SALÒ, Pietro di Lorenzo da - b. ~1510 ?, d. ~1570 Venezia - WGA

SALÒ, Pietro di Lorenzo da

(b. ~1510 ?, d. ~1570 Venezia)

Italian sculptor, part of a family of sculptors. He worked in Venice and Padua. His style principally shows the influence of his teacher, Jacopo Sansovino, but also derives from that of Alessandro Vittoria and Danese Cattaneo. Two records of payment exist, from 4 July 1535 and 5 July 1549, for some unspecified works carried out at the Scuola Grande di San Rocco, Venice, and in 1536 he executed and signed the statue of Mars for Doge Andrea Gritti’s balcony at the Doge’s Palace. Further works there include two chimneys executed in 1553-54 in collaboration with Danese Cattaneo.

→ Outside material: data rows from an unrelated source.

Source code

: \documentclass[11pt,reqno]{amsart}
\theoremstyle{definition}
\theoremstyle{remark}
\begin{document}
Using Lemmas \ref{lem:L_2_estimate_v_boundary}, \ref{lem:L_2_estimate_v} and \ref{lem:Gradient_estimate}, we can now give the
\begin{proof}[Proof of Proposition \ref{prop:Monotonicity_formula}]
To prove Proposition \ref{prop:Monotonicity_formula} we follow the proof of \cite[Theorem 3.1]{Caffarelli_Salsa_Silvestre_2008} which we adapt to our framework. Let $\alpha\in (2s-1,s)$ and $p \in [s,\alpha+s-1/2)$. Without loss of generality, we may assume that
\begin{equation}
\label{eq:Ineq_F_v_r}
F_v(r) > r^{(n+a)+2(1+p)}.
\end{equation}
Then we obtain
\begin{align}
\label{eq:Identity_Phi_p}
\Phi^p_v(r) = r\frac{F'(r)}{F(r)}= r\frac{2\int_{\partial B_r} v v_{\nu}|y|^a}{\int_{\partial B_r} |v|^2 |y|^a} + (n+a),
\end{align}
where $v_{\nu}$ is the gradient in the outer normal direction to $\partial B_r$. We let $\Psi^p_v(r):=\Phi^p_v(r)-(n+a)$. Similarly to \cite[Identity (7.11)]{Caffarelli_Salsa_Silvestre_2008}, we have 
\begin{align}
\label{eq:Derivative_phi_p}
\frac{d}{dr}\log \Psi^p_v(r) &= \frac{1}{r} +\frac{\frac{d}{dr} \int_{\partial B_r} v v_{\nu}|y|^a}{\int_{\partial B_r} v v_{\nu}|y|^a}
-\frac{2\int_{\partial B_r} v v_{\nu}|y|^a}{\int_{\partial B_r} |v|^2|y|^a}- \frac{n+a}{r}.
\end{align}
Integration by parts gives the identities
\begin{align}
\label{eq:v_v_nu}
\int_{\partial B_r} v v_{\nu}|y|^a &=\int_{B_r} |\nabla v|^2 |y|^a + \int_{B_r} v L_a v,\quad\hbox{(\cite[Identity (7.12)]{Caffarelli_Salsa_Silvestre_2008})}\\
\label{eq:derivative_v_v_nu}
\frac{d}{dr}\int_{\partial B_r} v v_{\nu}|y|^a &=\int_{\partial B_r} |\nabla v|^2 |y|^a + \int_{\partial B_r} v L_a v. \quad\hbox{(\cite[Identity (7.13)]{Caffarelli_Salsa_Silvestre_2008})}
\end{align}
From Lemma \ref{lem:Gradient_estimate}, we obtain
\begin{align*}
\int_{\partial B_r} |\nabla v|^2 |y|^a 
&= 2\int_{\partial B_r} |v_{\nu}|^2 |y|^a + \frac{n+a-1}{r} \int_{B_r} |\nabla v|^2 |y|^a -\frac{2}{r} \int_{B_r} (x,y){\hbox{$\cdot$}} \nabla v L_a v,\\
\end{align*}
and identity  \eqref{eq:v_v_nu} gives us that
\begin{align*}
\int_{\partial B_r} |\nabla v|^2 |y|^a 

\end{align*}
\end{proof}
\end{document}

From 1557 Pietro also worked on figural decorations on the façade of the library of St Mark’s. In 1554 he competed unsuccessfully for the prestigious office of Proto al Sal (Master Builder of the Doge’s Palace). Besides state commissions he executed a portrait bust for the tomb of Pietro Lando (c. 1545; untraced) and some of the figure sculpture for the tomb of Alessandro Contarini (1555-58; Padua, Sant’Antonio). His son Domenico di Pietro da Salò (active Venice, 1542-1571) was also a pupil of Sansovino.

St George Fighting the Dragon
St George Fighting the Dragon by

St George Fighting the Dragon

There are still reliefs showing St George on many buildings in Venice, showing that they once belonged to the abbey of San Giorgio Maggiore or the Scuola di San Giorgio degli Schiavoni. The relief commissioned by the Scuola from Sansovino’s pupil Pietro da Salò in 1551 outdid these older works in its high degree of plasticity and the entirely new dynamic of the depiction of the battle. The relief must have created a sensation even before its installation, attracting the attention of Venetian artists and connoisseurs, among them Tintoretto, who made use of Pietro da Salò’s composition in his own St George and the Dragon.